[Records from a dataset]
____
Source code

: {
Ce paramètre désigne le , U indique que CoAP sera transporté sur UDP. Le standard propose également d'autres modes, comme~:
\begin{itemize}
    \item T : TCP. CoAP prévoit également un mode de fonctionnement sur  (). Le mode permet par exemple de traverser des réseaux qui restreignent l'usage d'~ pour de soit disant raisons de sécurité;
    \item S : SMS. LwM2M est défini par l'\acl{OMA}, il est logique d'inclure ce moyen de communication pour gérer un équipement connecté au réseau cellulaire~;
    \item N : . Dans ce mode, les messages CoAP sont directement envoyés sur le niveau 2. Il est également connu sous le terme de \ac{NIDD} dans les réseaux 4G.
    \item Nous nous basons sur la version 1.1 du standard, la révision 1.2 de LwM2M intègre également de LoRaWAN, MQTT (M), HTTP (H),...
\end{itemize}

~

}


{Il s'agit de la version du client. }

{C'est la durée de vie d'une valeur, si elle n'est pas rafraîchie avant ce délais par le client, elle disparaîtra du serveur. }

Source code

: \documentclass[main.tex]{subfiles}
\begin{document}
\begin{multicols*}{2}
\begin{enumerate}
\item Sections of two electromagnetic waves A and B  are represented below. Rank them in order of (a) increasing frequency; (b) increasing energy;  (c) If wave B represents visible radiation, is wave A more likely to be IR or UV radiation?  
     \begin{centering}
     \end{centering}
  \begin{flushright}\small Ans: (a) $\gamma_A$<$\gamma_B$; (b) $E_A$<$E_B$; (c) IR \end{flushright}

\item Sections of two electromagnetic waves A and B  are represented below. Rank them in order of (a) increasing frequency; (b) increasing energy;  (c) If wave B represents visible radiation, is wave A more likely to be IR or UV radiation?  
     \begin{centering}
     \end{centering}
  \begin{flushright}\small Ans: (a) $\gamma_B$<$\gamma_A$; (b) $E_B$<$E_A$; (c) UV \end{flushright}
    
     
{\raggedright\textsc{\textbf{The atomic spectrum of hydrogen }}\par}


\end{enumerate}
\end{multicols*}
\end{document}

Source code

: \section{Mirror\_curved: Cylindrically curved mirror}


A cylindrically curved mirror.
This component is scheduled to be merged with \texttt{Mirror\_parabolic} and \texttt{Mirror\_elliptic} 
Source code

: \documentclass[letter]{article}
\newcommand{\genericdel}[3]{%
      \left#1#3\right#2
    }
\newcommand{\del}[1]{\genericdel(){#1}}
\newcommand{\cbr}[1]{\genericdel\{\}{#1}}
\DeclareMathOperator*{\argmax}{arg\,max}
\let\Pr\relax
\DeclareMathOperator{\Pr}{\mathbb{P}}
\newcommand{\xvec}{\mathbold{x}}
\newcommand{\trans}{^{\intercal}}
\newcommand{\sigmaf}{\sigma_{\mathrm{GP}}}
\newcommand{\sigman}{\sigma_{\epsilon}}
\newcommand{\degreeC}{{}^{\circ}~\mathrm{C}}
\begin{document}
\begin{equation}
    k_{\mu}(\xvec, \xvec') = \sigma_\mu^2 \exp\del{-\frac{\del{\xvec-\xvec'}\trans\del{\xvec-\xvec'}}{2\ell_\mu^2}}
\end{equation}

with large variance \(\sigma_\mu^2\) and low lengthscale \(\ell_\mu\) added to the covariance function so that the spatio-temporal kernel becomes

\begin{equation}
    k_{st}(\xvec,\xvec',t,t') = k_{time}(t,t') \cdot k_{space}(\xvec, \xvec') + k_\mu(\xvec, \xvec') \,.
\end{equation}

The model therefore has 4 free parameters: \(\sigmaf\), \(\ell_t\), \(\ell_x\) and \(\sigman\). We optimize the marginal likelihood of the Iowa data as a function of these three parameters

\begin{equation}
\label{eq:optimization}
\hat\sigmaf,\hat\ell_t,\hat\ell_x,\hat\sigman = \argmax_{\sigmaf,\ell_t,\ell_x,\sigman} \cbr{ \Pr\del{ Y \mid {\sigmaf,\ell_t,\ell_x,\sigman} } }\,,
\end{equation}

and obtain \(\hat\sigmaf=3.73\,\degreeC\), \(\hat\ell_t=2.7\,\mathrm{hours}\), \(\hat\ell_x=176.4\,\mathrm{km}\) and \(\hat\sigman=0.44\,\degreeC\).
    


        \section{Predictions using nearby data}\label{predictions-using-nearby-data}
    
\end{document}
____
■ What the exercise asks: Number of lines above containing "newcommand": give it, with no other text.

■ Exercise output: 8